ACTIVITY
Scan each line of the records for the word "secrete" and extract the ones that have it.

BEGIN EXERCISE MATERIALS

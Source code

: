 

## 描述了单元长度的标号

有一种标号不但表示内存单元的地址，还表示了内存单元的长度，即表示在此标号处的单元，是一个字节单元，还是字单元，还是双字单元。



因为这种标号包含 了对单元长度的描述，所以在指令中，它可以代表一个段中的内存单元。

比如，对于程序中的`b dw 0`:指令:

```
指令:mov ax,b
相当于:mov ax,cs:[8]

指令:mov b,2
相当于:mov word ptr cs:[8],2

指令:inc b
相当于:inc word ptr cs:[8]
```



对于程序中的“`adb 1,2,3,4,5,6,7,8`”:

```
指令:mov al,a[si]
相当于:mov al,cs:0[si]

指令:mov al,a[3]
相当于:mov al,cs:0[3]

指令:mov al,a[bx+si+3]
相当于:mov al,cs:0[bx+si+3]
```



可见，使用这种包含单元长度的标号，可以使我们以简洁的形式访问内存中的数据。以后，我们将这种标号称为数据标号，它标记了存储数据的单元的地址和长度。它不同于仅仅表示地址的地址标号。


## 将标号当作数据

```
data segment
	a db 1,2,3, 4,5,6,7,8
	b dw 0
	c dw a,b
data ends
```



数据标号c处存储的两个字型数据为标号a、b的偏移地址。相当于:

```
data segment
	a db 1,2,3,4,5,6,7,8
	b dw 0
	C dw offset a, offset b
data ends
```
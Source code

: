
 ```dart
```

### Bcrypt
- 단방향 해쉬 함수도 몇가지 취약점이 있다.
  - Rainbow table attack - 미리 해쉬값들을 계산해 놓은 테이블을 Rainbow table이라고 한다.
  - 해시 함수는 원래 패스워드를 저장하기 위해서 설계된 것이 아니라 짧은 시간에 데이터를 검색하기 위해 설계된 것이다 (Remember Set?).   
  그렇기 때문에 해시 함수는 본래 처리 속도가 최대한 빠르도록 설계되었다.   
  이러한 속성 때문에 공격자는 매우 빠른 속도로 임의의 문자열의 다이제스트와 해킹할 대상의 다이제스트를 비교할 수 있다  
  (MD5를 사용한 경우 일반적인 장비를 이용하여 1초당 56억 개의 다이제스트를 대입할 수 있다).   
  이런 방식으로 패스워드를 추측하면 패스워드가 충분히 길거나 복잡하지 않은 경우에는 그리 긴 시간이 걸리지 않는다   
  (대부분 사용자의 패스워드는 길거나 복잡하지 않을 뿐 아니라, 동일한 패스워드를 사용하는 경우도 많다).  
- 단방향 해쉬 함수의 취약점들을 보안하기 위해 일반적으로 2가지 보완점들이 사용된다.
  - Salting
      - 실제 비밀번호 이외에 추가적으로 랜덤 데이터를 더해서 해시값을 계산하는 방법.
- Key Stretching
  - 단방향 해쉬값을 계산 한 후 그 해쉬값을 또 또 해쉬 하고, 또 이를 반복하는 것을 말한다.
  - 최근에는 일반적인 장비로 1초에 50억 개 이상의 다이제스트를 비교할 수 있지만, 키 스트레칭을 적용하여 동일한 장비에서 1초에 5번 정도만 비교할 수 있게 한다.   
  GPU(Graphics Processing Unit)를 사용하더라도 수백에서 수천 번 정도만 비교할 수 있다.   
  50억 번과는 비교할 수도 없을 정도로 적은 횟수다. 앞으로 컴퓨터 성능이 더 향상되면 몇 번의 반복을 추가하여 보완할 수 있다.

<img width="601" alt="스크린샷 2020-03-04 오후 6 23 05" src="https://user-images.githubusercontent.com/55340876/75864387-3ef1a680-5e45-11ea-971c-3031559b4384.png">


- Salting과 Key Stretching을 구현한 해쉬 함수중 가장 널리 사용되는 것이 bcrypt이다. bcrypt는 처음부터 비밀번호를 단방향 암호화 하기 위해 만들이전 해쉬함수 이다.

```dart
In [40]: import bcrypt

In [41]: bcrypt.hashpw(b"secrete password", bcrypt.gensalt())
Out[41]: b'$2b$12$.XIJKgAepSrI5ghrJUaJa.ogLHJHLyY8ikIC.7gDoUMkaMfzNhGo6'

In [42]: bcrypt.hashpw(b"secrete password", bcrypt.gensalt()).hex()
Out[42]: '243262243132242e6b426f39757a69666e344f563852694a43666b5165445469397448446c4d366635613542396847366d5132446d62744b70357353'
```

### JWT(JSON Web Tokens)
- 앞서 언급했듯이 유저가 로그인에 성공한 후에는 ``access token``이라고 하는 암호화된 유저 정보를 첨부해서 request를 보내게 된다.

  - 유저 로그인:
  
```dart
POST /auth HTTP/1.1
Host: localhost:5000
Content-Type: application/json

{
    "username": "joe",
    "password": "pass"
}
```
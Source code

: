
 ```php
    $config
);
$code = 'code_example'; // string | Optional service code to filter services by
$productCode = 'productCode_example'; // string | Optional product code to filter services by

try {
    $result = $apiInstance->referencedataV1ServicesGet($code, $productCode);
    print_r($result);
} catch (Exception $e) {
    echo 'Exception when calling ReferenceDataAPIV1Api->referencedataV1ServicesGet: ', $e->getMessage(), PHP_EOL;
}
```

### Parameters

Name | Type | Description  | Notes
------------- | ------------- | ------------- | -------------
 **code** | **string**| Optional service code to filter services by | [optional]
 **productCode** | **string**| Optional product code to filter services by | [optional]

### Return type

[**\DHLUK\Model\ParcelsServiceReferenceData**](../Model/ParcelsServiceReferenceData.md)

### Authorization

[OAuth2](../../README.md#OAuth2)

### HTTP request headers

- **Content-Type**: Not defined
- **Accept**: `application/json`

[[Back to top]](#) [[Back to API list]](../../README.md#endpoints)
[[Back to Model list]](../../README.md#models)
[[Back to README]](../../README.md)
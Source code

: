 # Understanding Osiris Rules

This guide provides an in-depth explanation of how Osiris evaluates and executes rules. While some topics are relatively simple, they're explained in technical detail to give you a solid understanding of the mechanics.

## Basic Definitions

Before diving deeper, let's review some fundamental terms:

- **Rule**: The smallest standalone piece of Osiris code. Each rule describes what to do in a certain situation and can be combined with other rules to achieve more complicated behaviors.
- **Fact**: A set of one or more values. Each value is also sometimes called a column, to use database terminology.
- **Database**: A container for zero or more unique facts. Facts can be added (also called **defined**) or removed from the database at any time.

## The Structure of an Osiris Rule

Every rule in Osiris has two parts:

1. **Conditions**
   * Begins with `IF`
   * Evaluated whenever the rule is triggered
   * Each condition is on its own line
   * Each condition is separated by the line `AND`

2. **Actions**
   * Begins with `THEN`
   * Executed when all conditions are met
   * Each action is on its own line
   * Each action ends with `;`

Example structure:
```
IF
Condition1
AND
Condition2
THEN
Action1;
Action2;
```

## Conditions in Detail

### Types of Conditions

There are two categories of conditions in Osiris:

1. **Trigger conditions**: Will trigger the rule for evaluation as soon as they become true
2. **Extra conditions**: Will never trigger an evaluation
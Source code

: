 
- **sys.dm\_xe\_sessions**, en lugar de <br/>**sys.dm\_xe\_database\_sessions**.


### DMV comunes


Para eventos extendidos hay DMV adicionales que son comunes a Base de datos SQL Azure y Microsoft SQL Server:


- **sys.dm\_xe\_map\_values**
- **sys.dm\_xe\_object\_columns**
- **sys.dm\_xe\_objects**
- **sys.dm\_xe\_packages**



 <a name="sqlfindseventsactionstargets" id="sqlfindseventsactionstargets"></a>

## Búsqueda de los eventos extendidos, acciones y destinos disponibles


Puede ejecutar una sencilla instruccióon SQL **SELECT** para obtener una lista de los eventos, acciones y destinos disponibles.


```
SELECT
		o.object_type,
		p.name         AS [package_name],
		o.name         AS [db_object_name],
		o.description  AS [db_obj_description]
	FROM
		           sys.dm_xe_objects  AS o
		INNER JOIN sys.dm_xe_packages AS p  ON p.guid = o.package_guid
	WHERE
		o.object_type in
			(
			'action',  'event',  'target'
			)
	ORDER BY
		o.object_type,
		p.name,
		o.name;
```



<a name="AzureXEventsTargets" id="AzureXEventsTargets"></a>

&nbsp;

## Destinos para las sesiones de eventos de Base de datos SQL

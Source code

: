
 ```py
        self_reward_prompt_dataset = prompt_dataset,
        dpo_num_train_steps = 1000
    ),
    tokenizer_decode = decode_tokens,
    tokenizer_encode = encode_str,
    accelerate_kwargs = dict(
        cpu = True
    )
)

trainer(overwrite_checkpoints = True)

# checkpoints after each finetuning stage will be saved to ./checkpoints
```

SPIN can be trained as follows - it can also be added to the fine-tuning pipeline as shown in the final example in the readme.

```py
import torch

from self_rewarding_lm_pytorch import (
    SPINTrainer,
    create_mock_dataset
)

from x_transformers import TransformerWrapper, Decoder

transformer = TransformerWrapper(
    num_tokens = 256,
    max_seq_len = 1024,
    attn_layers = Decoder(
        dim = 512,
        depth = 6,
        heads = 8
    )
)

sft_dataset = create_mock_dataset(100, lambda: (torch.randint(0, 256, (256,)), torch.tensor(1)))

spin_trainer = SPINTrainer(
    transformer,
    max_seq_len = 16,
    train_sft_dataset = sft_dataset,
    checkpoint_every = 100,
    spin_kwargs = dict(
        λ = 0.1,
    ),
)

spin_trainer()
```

END EXERCISE MATERIALS

ANSWER AREA
In [41]: bcrypt.hashpw(b"secrete password", bcrypt.gensalt())
In [42]: bcrypt.hashpw(b"secrete password", bcrypt.gensalt()).hex()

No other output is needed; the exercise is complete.